After persevering through the night and ready to crash wherever your destination was; the kids woke up and enjoyed seeing the sky line of New York City, or the St. Louis Arch, or the Sears Tower, or the Golden Gate Bridge.
You promised them a sight to see and delivered upon the arrival to destinations of your choosing.
I remember a trip in particular when I was a little boy in the back of what can only be described as a Griswold Family Vacation Super Stretch Station Wagon.
As mom and dad told the tale, the plan was to put a mattress in the back that my brother and I could sleep on, and we would arrive at the motel in the morning where mom and dad would get some shut eye, and my brother and I would watch cartoons until they woke up!
That was the plan, but as we all know, the best laid plans are frequently thwarted by circumstances beyond our control.
And the circumstances beyond my mother and father’s control was their little boys utter excitement at the destination we were so excited to see, Mt.
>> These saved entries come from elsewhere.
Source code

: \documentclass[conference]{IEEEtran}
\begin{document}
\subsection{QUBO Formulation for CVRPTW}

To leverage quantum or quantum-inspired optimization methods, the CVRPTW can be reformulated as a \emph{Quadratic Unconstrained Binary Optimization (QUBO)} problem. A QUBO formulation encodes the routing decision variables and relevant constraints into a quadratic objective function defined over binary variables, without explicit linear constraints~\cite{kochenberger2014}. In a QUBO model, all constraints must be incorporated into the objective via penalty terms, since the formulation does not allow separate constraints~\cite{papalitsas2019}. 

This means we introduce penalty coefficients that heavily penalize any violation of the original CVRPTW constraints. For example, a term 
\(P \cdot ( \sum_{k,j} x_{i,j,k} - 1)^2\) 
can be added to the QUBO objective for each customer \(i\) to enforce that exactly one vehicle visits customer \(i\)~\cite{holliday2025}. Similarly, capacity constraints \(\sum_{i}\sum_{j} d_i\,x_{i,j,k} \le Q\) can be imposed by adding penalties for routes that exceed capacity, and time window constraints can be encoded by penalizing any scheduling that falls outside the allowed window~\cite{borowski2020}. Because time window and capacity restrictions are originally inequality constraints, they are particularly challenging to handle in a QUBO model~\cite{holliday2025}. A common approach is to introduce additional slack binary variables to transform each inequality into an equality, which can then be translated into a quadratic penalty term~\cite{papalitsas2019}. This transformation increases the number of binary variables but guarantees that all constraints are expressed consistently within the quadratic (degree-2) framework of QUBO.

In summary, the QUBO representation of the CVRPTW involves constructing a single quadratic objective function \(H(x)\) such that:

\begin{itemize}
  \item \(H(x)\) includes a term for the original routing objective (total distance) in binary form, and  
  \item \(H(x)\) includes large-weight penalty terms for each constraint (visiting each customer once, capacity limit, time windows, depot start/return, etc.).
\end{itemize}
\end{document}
Rushmore, in the Black Hills of South Dakota.
We just could not wait to see the Giant Presidents carved into stone and stayed up all night in the back asking questions about what we would see.
And my parents made a valiant attempt to describe it in all its’, glory, but it was too beyond our comprehension, and the darkness all around gave us nothing to imagine instead of asking question after question throughout the night trying to just comprehend the glory of the place.
As you can well imagine, the questions went like this, “What does it look like? What will it be like? How did they carve it up there? Why did they carve it up there? Who carved it up there?
There in the darkness of the drive we droned on with our endless questions, simply unsatisfied with anything our father and our mother said to alleviate our curiosity.
The prophecy of Isaiah comes to the people of God likewise in the dark! And this prophecy today was undoubtedly nearly impossible to understand.
Here they were in captivity in Babylon or left behind in Jerusalem in the ruins of a decimated wall that left them defenseless against their enemies.
Lighting the lamps would be ill advised only drawing unwanted attention from those desiring to pillage and harm them.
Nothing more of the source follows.